Cooperación científica franco cubana [fr]

La cooperación científica entre Francia y Cuba se inscribe históricamente en el marco de un “acuerdo de cooperación cultural, científica y técnica” firmado entre los dos países el 16 de enero de 1975. Interrumpida entre 2003 y 2009, nuestra cooperación científica es hoy en día dinámica y especializada.

A partir de los inicios de los años 60, Cuba estableció como prioridades de su política una educación y una investigación científica de calidad. De esta manera se comienzan a crear los primeros centros de investigación científica, siendo el más representativo el Centro Nacional de Investigaciones Científicas, fundado en 1965, pionero en materia de formación de científicos cubanos.

Actualmente las investigaciones están repartidas entre 220 centros a lo largo del país, bajo la tutela del CITMA (Ministerio de Ciencia, Tecnología y Medio Ambiente), del Ministerio de la Agricultura, del MINSAP (Misterio de Salud Pública), del MES (Ministerio de Educación Superior), e incluso directamente bajo la tutela del Consejo de Estado para las esferas más estratégicas como la biotecnología.

Los centros de investigación más representativos son el Centro de Centro de Ingeniería Genética y Biotecnología (CIGB), el Instituto Finlay de Vacunas (investigación y desarrollo de vacunas), el Centro de Inmunología Molecular (investigación y desarrollo de vacunas moleculares, diagnósticos), el Instituto Pedro Kourí (ensayos clínicos, microbiología, polo de referencia para las enfermedades de trasmisión sexual y las enfermedades tropicales) y el Centro de Neurociencias. Estas instituciones realizan un ciclo completo que va desde la investigación básica hasta la comercialización, cada etapa es asegurada por instituciones y laboratorios nacionales. La mayoría de estos centros fueron agrupados en la OSDE BioCubaFarma en el año 2012.
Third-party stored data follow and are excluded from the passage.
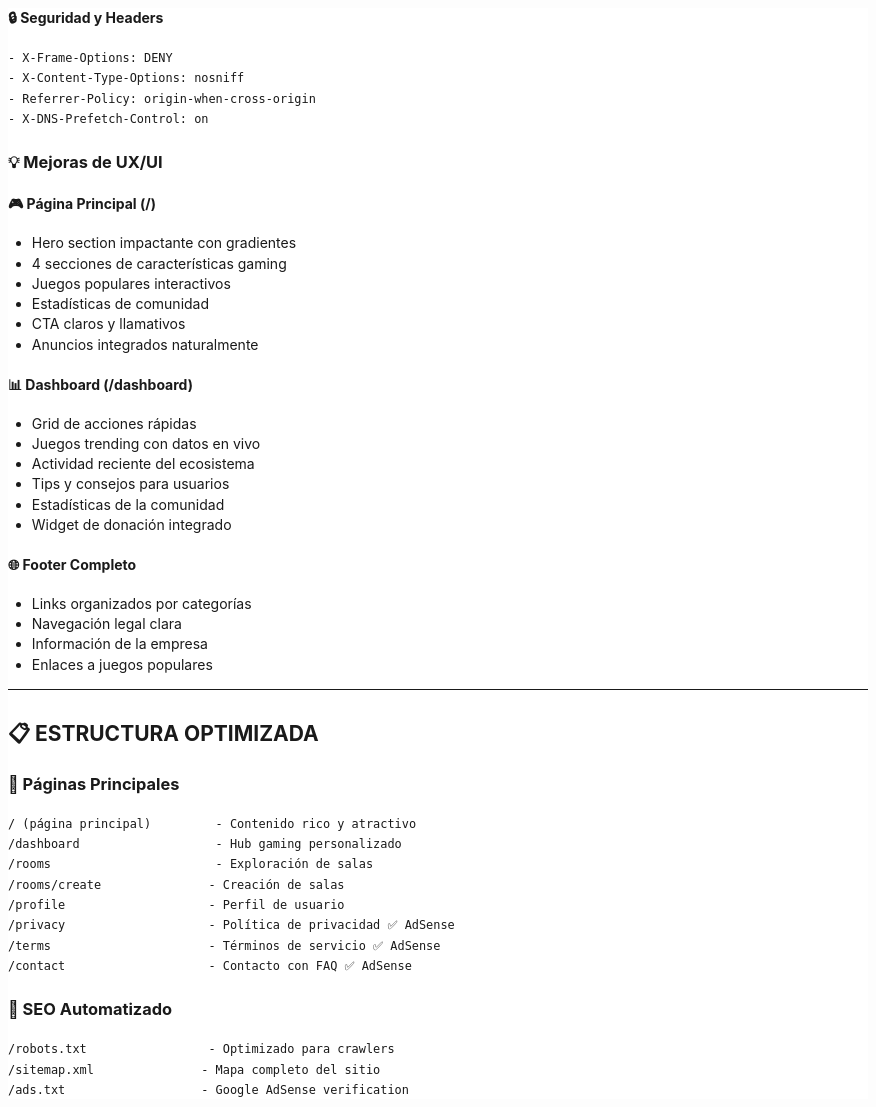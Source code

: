 #### **🔒 Seguridad y Headers**
```
- X-Frame-Options: DENY
- X-Content-Type-Options: nosniff
- Referrer-Policy: origin-when-cross-origin
- X-DNS-Prefetch-Control: on
```

### **💡 Mejoras de UX/UI**

#### **🎮 Página Principal (/)** 
- Hero section impactante con gradientes
- 4 secciones de características gaming
- Juegos populares interactivos
- Estadísticas de comunidad
- CTA claros y llamativos
- Anuncios integrados naturalmente

#### **📊 Dashboard (/dashboard)**
- Grid de acciones rápidas
- Juegos trending con datos en vivo
- Actividad reciente del ecosistema
- Tips y consejos para usuarios
- Estadísticas de la comunidad
- Widget de donación integrado

#### **🌐 Footer Completo**
- Links organizados por categorías
- Navegación legal clara
- Información de la empresa
- Enlaces a juegos populares

---

## 📋 **ESTRUCTURA OPTIMIZADA**

### **📄 Páginas Principales**
```
/ (página principal)         - Contenido rico y atractivo
/dashboard                   - Hub gaming personalizado
/rooms                       - Exploración de salas
/rooms/create               - Creación de salas
/profile                    - Perfil de usuario
/privacy                    - Política de privacidad ✅ AdSense
/terms                      - Términos de servicio ✅ AdSense
/contact                    - Contacto con FAQ ✅ AdSense
```

### **🤖 SEO Automatizado**
```
/robots.txt                 - Optimizado para crawlers
/sitemap.xml               - Mapa completo del sitio
/ads.txt                   - Google AdSense verification
```
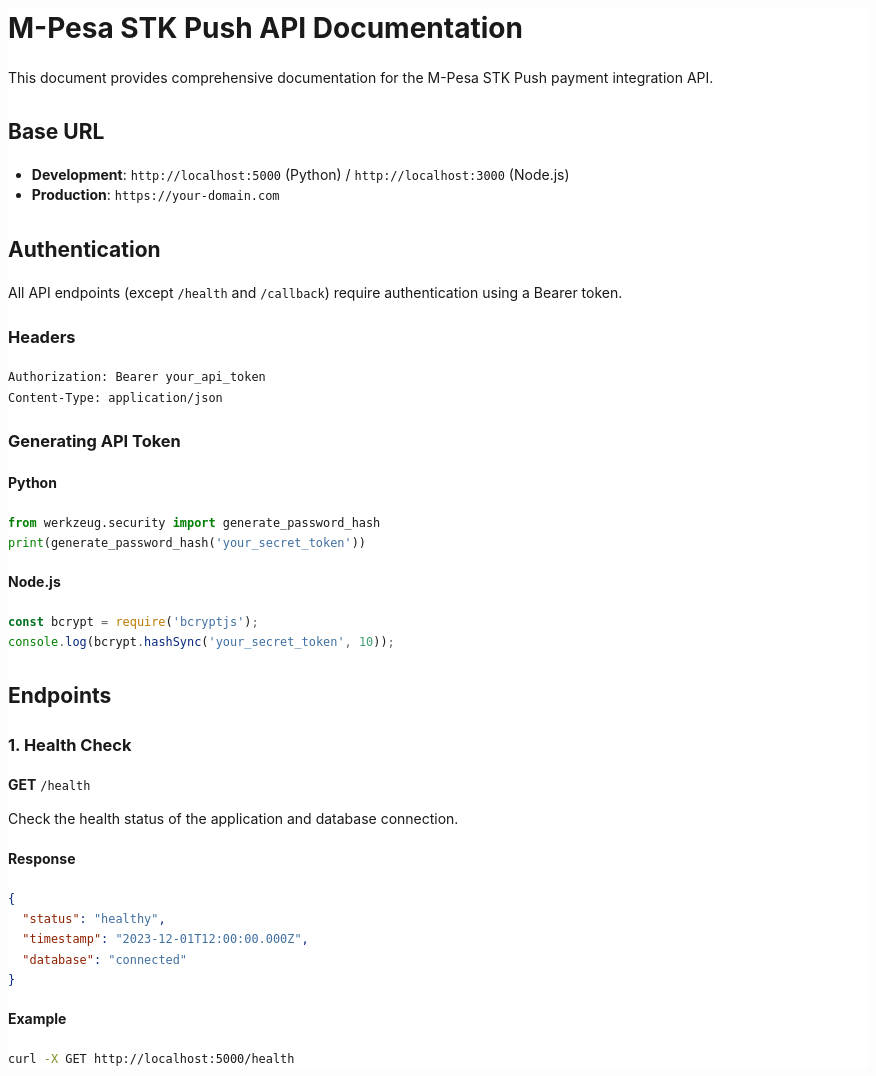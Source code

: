 # M-Pesa STK Push API Documentation

This document provides comprehensive documentation for the M-Pesa STK Push payment integration API.

## Base URL

- **Development**: `http://localhost:5000` (Python) / `http://localhost:3000` (Node.js)
- **Production**: `https://your-domain.com`

## Authentication

All API endpoints (except `/health` and `/callback`) require authentication using a Bearer token.

### Headers
```
Authorization: Bearer your_api_token
Content-Type: application/json
```

### Generating API Token

#### Python
```python
from werkzeug.security import generate_password_hash
print(generate_password_hash('your_secret_token'))
```

#### Node.js
```javascript
const bcrypt = require('bcryptjs');
console.log(bcrypt.hashSync('your_secret_token', 10));
```

## Endpoints

### 1. Health Check

**GET** `/health`

Check the health status of the application and database connection.

#### Response
```json
{
  "status": "healthy",
  "timestamp": "2023-12-01T12:00:00.000Z",
  "database": "connected"
}
```

#### Example
```bash
curl -X GET http://localhost:5000/health
```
Luego de la reanudación de la cooperación bilateral en 2010, la cooperación científica se benefició entre 2013 y 2015 de un Fondo de solidaridad prioritaria (FSP) “cooperación científica franco-cubana”, que le propició una mayor visibilidad. Ocho proyectos se vieron favorecidos con el financiamiento del FSP en el área de las ciencias médicas, la ingeniería, la química y la agronomía, y con la implicación de las instituciones más prestigiosas de nuestros dos países. Ello posibilitó la puesta en marcha de proyectos estructurantes, la publicación de numerosos artículos científicos de excelencia en revistas internacionales especializadas y la implicación de 15 estudiantes (Máster y Doctorado) directamente asociados a los proyectos. El mayor logro de este FSP es, sin dudas, la sociedad entre el CIGB, el Instituto Pasteur y el INSERM (Instituto nacional de la salud y de la investigación médica), que ha dado lugar a la creación de la sociedad ABIVAX para el desarrollo de la vacuna terapéutica para la hepatitis B crónica.
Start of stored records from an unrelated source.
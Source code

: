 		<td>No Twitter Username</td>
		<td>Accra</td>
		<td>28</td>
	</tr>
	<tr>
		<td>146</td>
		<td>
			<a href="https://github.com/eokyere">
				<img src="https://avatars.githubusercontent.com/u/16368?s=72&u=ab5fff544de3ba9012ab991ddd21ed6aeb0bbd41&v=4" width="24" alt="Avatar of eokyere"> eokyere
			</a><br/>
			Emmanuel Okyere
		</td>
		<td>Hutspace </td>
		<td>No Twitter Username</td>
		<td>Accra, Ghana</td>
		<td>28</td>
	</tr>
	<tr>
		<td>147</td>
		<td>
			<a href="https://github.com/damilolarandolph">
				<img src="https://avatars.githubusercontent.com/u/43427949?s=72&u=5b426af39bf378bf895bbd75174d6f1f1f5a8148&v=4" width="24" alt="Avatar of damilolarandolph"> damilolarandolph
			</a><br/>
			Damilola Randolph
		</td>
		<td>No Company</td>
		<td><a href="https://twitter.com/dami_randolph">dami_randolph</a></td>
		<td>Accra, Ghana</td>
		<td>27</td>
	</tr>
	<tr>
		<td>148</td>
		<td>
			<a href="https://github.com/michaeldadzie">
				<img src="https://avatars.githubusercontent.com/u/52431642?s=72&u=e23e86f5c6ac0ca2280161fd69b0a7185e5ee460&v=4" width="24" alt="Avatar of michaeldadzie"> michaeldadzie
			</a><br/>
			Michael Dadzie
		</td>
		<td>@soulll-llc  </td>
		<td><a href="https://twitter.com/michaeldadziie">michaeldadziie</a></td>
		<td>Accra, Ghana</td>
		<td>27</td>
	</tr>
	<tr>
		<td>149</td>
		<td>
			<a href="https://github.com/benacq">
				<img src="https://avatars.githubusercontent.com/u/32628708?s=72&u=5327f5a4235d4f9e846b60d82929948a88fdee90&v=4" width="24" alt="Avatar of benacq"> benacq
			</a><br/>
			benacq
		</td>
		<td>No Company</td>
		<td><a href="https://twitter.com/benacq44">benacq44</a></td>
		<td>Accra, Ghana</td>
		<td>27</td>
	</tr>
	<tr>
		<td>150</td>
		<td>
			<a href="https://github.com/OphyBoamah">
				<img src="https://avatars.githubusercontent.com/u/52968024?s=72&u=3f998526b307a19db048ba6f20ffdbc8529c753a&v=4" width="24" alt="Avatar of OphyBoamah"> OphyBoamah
Francia tiene una tradición de cooperación y de intercambio con Cuba en la esfera de la agricultura, la medicina y la biotecnología médica, y aprecia cómo en estos últimos años han surgido dinámicas prometedoras en los campos de las matemáticas y el derecho. La cooperación científica se basa, además, en la presencia de instituciones francesas como el IRD (Instituto de Investigación para el Desarollo), el CIRAD (Centro de cooperación internacional para la investigación agronómica) y el CNRS (Centro nacional de investigació científica).

En el marco de la cooperación y de los intercambios científicos, las acciones coordinadas por el Servicio de cooperación y de acción cultural (SCAC) están esencialmente dirigidas a acompañar nuevos proyectos de colaboración de excelencia, a través de la movilidad de investigadores, para el apoyo a la firma de acuerdos entre instituciones y para la creación de redes y comunidades, y con una participación en la organización de seminarios y eventos científicos. Asimismo, ella mantiene informados a los equipos sobre la existencia de otros programas de financiamiento.

En febrero de 2017, Francia y Cuba firmaron un acuerdo intergubernamental para crear un Acuerdo Hubert Curien “Carlos J. Finlay”, con el propósito de fortalecer la cooperación científica bilateral. Próximamente será lanzada una nueva convocatoria. Una comisión binacional estará la encargada de seleccionar los proyectos que ambos países consideren prioritarios. El Acuerdo Hubert Curien (AHC) “Carlos J. Finlay” financiará la movilidad de investigadores de los proyectos seleccionados durante dos años.